(Beginning of EXTRACTED DATA)

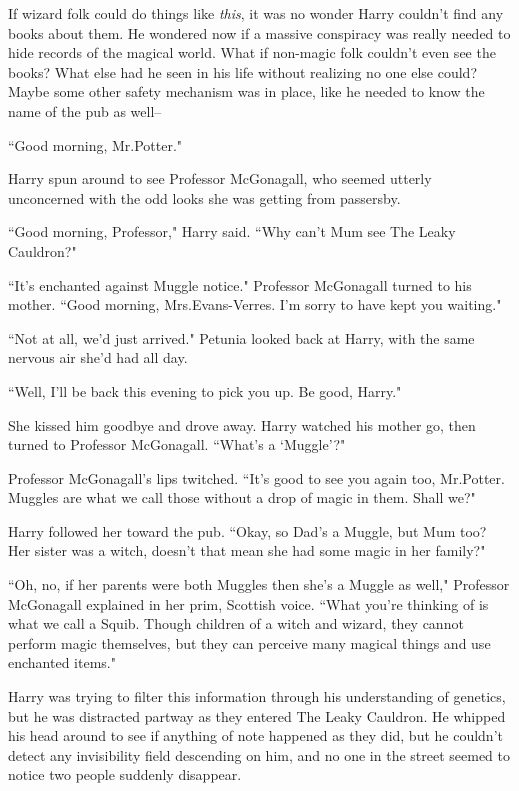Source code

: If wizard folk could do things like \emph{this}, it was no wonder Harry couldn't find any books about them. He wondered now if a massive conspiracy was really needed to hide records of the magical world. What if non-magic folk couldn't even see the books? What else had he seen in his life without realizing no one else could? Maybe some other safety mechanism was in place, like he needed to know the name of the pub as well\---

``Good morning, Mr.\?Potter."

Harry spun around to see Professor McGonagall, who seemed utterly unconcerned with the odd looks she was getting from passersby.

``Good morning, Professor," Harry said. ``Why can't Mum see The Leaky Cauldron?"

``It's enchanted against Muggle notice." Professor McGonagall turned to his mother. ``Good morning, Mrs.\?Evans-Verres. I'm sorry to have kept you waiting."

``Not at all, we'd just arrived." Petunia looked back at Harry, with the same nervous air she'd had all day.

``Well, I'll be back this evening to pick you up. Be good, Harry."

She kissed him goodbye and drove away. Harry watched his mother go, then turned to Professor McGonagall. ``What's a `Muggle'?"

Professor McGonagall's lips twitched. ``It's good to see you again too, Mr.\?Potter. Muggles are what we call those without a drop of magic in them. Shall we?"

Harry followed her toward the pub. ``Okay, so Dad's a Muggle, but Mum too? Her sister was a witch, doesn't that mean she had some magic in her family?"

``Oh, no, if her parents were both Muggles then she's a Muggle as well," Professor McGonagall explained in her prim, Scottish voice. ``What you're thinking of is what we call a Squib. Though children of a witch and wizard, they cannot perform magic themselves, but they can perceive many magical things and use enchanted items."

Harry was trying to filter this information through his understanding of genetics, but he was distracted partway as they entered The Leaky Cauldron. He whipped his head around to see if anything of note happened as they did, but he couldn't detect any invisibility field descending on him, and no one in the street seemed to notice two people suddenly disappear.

(End of EXTRACTED DATA)
(Beginning of EXTRACTED DATA)

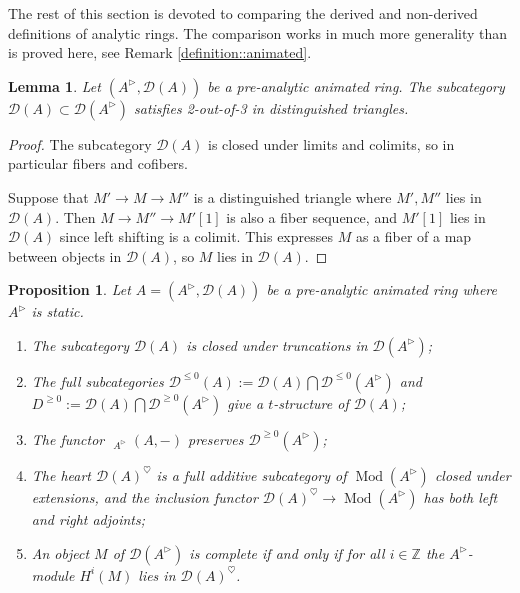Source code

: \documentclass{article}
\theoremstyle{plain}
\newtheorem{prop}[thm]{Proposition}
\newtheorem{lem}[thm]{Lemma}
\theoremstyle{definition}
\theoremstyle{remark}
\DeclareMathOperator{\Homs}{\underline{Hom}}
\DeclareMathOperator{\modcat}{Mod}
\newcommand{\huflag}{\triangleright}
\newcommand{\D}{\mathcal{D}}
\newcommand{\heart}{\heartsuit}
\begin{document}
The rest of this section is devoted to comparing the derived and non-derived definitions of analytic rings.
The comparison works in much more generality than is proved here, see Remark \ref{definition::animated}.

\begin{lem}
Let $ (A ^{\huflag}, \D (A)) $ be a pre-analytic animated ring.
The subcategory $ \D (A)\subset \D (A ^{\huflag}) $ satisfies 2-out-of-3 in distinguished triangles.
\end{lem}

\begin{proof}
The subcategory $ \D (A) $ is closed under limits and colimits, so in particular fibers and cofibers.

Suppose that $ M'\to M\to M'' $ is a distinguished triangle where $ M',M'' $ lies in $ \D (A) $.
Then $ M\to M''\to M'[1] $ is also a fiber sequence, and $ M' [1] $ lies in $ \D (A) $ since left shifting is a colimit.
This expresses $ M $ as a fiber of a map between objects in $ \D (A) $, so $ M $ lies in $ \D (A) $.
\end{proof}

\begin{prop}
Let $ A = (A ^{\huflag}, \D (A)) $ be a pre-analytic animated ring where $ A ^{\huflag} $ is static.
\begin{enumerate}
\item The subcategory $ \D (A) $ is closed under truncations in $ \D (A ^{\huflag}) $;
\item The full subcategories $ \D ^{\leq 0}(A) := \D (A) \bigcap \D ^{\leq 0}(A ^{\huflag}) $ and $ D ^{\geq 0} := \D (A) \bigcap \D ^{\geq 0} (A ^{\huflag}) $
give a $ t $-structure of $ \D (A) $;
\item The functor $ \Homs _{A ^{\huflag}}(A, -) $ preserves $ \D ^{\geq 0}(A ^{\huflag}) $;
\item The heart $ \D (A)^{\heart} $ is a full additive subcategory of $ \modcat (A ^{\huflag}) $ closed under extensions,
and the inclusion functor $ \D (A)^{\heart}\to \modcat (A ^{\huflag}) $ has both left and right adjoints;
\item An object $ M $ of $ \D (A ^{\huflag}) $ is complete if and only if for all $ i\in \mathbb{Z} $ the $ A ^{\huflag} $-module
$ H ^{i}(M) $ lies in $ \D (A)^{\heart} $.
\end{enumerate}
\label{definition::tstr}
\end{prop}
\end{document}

(End of EXTRACTED DATA)
(Beginning of EXTRACTED DATA)

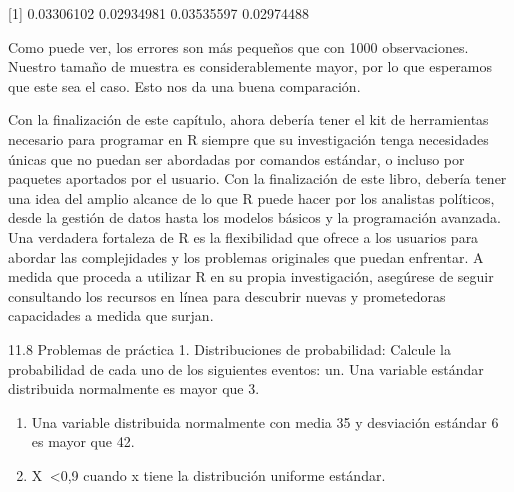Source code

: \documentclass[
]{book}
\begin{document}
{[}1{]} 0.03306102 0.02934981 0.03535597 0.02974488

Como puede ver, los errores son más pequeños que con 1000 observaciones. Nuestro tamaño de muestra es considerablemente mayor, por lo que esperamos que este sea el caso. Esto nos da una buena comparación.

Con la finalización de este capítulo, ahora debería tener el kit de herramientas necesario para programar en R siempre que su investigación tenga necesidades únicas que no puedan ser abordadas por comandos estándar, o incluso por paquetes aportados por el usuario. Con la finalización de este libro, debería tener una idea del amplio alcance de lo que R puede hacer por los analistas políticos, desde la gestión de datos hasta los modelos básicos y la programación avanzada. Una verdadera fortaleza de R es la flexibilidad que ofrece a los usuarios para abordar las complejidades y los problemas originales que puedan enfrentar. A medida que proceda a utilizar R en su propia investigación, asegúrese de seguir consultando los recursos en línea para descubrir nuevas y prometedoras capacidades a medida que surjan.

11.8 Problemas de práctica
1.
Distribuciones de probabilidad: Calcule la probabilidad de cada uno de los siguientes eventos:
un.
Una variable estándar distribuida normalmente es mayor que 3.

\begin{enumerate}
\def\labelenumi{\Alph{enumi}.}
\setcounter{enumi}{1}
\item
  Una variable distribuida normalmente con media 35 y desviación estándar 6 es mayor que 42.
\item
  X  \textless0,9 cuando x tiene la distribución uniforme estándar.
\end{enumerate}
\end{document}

(End of EXTRACTED DATA)

* EXERCISE
Take the lines above from the one containing "The rest of" down to the one containing "The functor $", and transcribe them exactly, both ends included.

* EXERCISE ANSWER
The rest of this section is devoted to comparing the derived and non-derived definitions of analytic rings.
The comparison works in much more generality than is proved here, see Remark \ref{definition::animated}.

\begin{lem}
Let $ (A ^{\huflag}, \D (A)) $ be a pre-analytic animated ring.
The subcategory $ \D (A)\subset \D (A ^{\huflag}) $ satisfies 2-out-of-3 in distinguished triangles.
\end{lem}

\begin{proof}
The subcategory $ \D (A) $ is closed under limits and colimits, so in particular fibers and cofibers.

Suppose that $ M'\to M\to M'' $ is a distinguished triangle where $ M',M'' $ lies in $ \D (A) $.
Then $ M\to M''\to M'[1] $ is also a fiber sequence, and $ M' [1] $ lies in $ \D (A) $ since left shifting is a colimit.
This expresses $ M $ as a fiber of a map between objects in $ \D (A) $, so $ M $ lies in $ \D (A) $.
\end{proof}

\begin{prop}
Let $ A = (A ^{\huflag}, \D (A)) $ be a pre-analytic animated ring where $ A ^{\huflag} $ is static.
\begin{enumerate}
\item The subcategory $ \D (A) $ is closed under truncations in $ \D (A ^{\huflag}) $;
\item The full subcategories $ \D ^{\leq 0}(A) := \D (A) \bigcap \D ^{\leq 0}(A ^{\huflag}) $ and $ D ^{\geq 0} := \D (A) \bigcap \D ^{\geq 0} (A ^{\huflag}) $
give a $ t $-structure of $ \D (A) $;
\item The functor $ \Homs _{A ^{\huflag}}(A, -) $ preserves $ \D ^{\geq 0}(A ^{\huflag}) $;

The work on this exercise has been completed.